Q&A with Brian White of Intercom

Kehlan talks with Brian White, director of engineering at Intercom, one of Ireland’s best startup stories of recent times. With a billion monthly users for its business messaging service, the company has new development plans.

For anyone who has been living under a rock lately, tell us what Intercom does?

Our mission is to make internet business personal. I think the best way to think about is this: If you go back about 15 or 20 years, businesses by default had to have a personal touch.

You had your coffee shops or your hardware shops where you could see people browsing around. If they needed help or wanted to clarify something, all you had to do was head down to them and ask.

Since then the scale of the internet has grown. With that scaling comes the loss of the ability to know who your customers are. We lost that personal touch. That gap is what we’re trying to close.

A simple example would be that if someone downloads your app or buys your product, there is a good chance that they will know whether or not they like your product within the first eight hours of getting it. Intercom allows you connect them personally to find out.

It has Irish people at its head, but it is an American based company?

Yeah.
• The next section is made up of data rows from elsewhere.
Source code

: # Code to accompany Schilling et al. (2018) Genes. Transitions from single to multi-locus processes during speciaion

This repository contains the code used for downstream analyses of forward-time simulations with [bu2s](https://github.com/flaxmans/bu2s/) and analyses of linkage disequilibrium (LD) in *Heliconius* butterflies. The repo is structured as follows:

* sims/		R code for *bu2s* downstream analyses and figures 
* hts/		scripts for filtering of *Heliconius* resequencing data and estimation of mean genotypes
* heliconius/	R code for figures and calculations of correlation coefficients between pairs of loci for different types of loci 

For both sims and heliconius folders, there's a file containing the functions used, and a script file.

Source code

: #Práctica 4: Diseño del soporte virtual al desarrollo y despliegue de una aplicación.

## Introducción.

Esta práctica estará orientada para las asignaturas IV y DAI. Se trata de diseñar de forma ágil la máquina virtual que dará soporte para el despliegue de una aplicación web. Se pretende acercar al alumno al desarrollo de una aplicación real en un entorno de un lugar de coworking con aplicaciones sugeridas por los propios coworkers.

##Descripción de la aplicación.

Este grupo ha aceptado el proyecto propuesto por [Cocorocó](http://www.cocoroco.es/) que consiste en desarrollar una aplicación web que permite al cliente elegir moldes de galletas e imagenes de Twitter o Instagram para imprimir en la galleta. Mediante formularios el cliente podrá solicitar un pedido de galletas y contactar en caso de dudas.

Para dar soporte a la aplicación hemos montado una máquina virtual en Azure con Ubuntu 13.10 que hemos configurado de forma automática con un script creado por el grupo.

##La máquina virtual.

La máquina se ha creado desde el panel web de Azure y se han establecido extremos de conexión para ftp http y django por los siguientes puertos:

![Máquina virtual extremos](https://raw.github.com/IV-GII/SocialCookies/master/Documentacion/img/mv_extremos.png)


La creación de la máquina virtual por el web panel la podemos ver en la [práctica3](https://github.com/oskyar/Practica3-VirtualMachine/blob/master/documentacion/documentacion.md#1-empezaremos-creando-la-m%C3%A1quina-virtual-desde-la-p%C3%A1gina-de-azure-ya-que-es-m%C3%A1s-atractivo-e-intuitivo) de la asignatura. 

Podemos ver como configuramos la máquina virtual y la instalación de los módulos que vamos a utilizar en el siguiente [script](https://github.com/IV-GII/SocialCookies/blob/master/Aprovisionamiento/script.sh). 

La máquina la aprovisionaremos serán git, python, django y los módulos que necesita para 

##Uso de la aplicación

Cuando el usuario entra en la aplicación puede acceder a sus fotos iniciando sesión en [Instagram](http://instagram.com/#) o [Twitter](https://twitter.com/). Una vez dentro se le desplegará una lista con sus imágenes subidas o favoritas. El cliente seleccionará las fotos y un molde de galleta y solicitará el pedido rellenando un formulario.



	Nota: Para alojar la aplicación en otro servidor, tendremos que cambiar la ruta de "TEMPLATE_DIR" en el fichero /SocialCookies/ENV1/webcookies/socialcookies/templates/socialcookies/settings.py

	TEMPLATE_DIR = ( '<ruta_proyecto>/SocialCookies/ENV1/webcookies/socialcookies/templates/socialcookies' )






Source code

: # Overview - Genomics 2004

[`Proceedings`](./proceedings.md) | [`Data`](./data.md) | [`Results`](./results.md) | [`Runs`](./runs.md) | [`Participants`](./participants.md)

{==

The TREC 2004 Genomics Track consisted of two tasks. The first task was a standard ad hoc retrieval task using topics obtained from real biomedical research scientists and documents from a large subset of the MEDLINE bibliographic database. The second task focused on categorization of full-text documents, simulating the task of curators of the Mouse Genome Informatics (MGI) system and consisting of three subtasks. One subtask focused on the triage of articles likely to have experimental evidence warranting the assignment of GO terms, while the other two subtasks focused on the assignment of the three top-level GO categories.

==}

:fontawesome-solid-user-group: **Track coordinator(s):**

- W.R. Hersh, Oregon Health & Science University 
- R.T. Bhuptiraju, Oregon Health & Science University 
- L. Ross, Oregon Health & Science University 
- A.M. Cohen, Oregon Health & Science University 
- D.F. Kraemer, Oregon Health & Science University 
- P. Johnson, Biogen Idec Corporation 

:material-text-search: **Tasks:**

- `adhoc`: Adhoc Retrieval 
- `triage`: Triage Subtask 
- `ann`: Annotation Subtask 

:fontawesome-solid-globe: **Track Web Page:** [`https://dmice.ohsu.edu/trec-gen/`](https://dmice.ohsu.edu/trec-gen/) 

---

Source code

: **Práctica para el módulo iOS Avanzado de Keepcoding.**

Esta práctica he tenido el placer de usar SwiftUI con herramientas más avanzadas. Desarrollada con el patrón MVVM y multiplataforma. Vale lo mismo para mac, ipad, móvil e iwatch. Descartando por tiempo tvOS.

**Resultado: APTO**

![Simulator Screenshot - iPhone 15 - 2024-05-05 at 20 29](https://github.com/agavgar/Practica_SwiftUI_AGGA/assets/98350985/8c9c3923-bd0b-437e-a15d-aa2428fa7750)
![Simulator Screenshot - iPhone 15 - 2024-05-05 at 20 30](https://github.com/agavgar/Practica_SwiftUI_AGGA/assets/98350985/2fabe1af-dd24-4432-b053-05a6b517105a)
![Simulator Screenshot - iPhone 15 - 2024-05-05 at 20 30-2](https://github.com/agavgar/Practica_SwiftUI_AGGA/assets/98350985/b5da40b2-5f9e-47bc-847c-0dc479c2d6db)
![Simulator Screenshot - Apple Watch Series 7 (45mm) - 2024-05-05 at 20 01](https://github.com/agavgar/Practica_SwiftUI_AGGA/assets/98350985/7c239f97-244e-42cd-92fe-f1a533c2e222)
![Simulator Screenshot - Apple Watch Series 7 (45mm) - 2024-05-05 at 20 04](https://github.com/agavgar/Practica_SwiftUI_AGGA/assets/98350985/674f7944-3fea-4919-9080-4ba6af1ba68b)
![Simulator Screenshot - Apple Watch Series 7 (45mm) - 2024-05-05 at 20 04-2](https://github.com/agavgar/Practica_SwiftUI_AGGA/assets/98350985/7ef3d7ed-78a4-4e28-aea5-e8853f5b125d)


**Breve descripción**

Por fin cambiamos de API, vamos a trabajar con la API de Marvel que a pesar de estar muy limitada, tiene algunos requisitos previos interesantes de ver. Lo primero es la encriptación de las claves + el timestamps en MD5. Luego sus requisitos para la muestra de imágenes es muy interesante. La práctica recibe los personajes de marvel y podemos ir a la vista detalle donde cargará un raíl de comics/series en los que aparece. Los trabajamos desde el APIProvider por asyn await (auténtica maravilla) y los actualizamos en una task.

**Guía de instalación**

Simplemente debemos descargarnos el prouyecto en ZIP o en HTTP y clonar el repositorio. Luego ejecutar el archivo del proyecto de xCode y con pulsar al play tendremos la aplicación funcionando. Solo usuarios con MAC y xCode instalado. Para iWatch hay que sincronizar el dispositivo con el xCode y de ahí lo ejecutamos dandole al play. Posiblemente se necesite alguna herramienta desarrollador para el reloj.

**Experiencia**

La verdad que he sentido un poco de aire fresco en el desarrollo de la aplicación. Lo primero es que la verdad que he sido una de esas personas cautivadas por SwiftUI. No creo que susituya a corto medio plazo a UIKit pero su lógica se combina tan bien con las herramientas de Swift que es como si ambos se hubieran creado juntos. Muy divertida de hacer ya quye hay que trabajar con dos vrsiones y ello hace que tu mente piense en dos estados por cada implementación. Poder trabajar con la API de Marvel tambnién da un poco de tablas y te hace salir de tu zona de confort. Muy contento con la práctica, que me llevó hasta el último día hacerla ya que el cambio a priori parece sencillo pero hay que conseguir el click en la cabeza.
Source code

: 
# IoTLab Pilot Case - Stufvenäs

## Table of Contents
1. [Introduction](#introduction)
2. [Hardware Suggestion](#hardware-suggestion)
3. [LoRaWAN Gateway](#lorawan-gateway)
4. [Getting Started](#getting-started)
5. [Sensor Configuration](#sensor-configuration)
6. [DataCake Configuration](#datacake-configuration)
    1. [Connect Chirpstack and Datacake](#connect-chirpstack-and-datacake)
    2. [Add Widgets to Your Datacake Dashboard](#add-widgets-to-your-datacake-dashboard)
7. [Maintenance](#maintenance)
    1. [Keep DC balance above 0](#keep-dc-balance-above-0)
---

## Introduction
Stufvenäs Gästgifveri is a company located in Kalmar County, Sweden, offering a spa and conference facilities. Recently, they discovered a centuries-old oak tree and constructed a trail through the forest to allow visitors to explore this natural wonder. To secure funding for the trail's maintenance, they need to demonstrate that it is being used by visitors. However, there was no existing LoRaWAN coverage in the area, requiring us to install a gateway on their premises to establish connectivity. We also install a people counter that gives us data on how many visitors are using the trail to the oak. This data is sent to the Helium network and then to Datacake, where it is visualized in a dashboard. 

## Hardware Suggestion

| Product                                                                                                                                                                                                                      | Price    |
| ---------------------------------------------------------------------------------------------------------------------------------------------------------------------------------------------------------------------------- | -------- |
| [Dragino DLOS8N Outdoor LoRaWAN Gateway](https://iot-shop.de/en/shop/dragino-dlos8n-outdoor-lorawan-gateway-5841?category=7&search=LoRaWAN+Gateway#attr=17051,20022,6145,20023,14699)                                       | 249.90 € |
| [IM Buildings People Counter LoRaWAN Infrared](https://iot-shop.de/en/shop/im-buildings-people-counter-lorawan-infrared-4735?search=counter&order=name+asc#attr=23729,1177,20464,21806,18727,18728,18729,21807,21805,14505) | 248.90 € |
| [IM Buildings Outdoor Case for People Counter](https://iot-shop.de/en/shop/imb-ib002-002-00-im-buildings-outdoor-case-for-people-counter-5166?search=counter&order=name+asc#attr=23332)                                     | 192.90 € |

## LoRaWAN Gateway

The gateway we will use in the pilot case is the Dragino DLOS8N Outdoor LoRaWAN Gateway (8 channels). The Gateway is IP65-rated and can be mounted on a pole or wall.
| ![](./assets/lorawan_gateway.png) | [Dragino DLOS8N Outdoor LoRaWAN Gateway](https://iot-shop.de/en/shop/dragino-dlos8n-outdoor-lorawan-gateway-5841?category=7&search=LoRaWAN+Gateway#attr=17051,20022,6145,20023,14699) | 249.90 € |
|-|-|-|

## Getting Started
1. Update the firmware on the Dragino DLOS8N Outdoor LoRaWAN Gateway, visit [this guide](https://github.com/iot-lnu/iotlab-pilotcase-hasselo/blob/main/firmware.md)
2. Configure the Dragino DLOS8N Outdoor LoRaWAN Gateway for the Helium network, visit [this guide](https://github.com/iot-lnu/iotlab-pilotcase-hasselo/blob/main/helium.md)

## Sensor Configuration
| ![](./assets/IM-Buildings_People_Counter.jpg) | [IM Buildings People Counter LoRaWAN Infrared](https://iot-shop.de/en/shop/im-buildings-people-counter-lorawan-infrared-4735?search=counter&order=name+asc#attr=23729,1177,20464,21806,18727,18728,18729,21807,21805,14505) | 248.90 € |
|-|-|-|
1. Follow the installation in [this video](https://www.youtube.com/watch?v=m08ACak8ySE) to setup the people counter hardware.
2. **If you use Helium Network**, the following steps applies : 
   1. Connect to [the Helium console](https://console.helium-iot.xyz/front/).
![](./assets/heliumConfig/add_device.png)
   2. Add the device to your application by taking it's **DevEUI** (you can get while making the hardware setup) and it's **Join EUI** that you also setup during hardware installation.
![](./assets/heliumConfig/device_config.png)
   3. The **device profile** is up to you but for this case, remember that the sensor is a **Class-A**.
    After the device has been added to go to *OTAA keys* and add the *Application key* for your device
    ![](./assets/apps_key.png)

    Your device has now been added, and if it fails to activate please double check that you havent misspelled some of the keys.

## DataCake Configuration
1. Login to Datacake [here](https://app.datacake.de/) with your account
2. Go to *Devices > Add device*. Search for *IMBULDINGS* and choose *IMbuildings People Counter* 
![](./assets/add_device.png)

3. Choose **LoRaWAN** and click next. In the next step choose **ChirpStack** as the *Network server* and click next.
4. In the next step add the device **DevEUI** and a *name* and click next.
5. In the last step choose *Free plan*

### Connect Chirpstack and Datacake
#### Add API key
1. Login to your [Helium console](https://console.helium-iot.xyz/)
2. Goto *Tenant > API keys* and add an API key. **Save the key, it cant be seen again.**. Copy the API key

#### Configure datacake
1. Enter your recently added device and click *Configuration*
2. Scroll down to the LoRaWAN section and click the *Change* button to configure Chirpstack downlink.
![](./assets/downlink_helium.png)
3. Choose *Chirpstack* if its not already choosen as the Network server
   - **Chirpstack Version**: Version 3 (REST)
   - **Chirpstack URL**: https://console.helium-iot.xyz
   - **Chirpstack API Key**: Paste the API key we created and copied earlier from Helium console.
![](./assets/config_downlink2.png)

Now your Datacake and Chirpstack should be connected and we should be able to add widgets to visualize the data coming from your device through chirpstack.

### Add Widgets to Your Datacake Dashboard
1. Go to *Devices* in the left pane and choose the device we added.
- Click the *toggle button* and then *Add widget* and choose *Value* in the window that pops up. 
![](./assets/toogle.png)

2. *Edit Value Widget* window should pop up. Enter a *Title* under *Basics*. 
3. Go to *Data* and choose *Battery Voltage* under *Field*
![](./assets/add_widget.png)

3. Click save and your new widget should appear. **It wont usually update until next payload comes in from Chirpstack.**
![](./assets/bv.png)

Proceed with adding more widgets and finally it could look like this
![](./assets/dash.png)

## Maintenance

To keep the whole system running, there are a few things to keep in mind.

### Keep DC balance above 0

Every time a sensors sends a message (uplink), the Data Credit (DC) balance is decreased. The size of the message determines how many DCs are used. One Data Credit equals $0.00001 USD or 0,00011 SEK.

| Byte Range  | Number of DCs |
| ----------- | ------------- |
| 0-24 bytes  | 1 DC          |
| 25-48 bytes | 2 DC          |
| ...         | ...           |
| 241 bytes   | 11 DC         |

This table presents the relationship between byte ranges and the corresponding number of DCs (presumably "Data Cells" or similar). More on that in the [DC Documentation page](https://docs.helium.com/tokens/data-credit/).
So we have the headquarters in San Francisco and our R&D facility here in Dublin. We have four Irish founders who started in another consultancy company called Contrast in the mid-2000s.

Contrast was a pretty epic company. I remember reading their blog and thinking I needed to get a job there. I was working at a much smaller company at the time and I remember thinking, “These people are so smart; they know what they’re doing”.

I also thought that I was nowhere near good enough to work there, so I ended up at Amazon. They then set up Sentinel, which was an error tracking application. Around 2008-2009, applications were finding it really hard to scale without errors.

I’m sure a lot of people will remember the twitter ‘fail whale’ of the same time. So Sentinel provided a constant update on how your application was performing. It was really one of the first of its kind to tackle something like that.

They told me about this problem that came up. Somebody had paid them for the service, a nominal $9 a month.

They emailed out apology service emails every time something went down. One day, they got an email saying, “This is the fourth time I have recently received one of these emails. I don’t know what your product is, I don’t know what it does, but seems to be down all the time”.

So this was someone who had just signed up but never really used the service and was getting emails irrelevant to them. So they got this idea to create an in-app message to customers. Turns out it was one of the first in-app messages ever to be sent.

Now it’s possible to get updates directly from the customer about their experience by contacting them. It saves time for you and lets the customer provide instantaneous feedback on the product. From that grew Intercom.

There are Facebook and Slack as well. What makes you different?

For us, it’s about how customers want to talk to companies. With the likes of Facebook and their messenger service, it’s designed to keep you on their platform.

Facebook is never going to build a Twitter integration into their platform, that would take people away from them to another messaging service.

For us, the channel doesn’t matter, what does matter is that you are able to reach the people that you need to. We’re always experimenting with using new channels. So if it’s Facebook or Twitter or SMS, it doesn’t matter to us.

Convenience for the user is what matters.

People want to buy online, but they still want a personal touch too?

Yeah, it’s a really important route for us. Perhaps we don’t sell that aspect of things event to our own customers, but it’s very important. For example, we’ve just launched out new messaging service, which is really slick.

As part of it, companies can connect Twitter profiles or LinkedIn profiles to their chat session with customers. This doesn’t have anything to do with getting them more followers, but actually to show that there is a real person behind the online interaction.

If you browse the web these days you get these little pop-ups where you’re asked to ‘talk to us’. They have those stock photos of somebody on a headset. We really want to change that. People want to trust you and speak to the person behind what they just bought.

Is there then a constant reassessment of Intercom and how it works?

One of the things that was a surprise to me when I arrived at Intercom was the level of autonomy that was given to people and teams.

So on the Intercom platform, we sell a range of products. Each one of those products has been designed and built by a single group of people. It’s quite a mix of skill sets in each.

We’ll have people from research, analytics and product design. It’s really up the team to develop how something is built and what happens to it next. Customers will say we need this, to do X, Y and Z.

It will be up to us to interpret that and develop a product accordingly. It’s a really satisfying thing to see when you work with a bunch of really smart people to make something work and then have people buy into that too.

What can we see from you in the next phase for Intercom?

We’ll continue to iterate on what we’ve got, but I think there is still really interesting areas to come where we’ll be inventing new stuff. We talk a lot about first principles.

So any new area that we move into, we work really hard to go from what’s real problems that we’re trying to solve here and what’s the first principles approach.

We don’t want to build a better version of something that someone else has built. We want to figure out what the problem is and then figure out the best way to solve it.

There are some pretty exciting new sides of the products that will come along soon enough. Even in themes and strands connected with the product, I’m expecting some exciting things.

We always considered ourselves as competing with consumer software. We don’t see ourselves as competing with enterprise grand software.

We very much see ourselves as consumer grade software that just so happens to be targeted at enterprise. You won’t have to wait long to find out about some great things we’ve got planned.